Data entries:
________________________________________
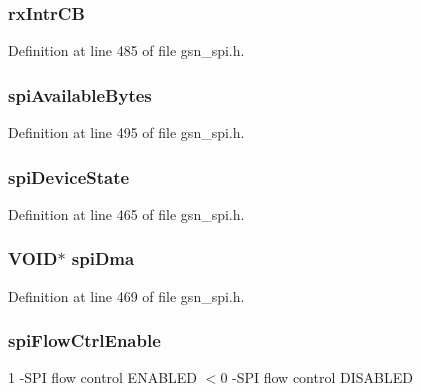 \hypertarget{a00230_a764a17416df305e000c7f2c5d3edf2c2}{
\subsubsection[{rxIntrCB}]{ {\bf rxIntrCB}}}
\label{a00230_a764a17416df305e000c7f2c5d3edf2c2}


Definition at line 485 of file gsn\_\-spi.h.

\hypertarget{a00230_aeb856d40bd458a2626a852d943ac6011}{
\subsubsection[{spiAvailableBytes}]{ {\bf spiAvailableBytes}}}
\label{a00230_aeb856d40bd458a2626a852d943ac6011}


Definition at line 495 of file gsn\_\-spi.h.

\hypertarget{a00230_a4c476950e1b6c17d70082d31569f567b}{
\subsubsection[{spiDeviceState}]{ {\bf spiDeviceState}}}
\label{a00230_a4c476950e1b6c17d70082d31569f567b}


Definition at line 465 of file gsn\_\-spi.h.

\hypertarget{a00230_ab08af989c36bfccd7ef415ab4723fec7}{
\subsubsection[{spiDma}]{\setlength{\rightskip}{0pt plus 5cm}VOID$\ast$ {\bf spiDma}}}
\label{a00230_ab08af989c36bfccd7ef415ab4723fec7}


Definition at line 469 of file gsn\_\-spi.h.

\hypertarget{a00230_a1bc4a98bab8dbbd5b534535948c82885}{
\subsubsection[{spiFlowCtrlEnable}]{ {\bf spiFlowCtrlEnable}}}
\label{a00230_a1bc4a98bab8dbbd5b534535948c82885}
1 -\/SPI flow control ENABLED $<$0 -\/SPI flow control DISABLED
________________________________________
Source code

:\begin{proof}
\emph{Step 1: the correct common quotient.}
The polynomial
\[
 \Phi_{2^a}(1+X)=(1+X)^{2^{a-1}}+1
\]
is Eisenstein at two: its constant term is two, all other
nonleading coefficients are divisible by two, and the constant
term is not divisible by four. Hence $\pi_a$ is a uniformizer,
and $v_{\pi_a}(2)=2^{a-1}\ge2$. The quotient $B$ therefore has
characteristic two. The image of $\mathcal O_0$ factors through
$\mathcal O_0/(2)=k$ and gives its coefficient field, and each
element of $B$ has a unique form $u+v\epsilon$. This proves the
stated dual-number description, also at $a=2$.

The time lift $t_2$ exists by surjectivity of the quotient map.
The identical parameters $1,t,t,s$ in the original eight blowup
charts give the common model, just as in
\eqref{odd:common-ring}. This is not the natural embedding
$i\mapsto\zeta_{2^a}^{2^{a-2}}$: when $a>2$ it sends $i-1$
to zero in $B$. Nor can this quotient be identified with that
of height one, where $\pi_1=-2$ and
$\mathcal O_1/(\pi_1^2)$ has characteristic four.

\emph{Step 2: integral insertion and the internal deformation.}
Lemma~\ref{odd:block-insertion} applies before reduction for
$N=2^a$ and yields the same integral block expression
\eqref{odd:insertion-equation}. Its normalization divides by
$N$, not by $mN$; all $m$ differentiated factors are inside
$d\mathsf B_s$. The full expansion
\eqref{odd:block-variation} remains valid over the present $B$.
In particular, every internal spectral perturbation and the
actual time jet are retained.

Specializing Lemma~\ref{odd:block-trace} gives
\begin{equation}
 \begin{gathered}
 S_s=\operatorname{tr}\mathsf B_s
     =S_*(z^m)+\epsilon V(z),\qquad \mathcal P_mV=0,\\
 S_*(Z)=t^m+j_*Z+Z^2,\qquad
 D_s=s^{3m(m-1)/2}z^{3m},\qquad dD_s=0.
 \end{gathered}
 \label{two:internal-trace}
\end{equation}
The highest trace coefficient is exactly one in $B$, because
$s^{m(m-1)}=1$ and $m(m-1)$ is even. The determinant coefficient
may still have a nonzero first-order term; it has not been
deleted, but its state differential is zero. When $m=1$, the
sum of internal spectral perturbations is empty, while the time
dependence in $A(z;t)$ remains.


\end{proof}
________________________________________
* PROMPT *
Could you restate word for word the lines above from the one containing "The polynomial" through the one containing "The time lift", both included, and nothing else?

* COMPLETED EXERCISE *
The polynomial
\[
 \Phi_{2^a}(1+X)=(1+X)^{2^{a-1}}+1
\]
is Eisenstein at two: its constant term is two, all other
nonleading coefficients are divisible by two, and the constant
term is not divisible by four. Hence $\pi_a$ is a uniformizer,
and $v_{\pi_a}(2)=2^{a-1}\ge2$. The quotient $B$ therefore has
characteristic two. The image of $\mathcal O_0$ factors through
$\mathcal O_0/(2)=k$ and gives its coefficient field, and each
element of $B$ has a unique form $u+v\epsilon$. This proves the
stated dual-number description, also at $a=2$.

The time lift $t_2$ exists by surjectivity of the quotient map.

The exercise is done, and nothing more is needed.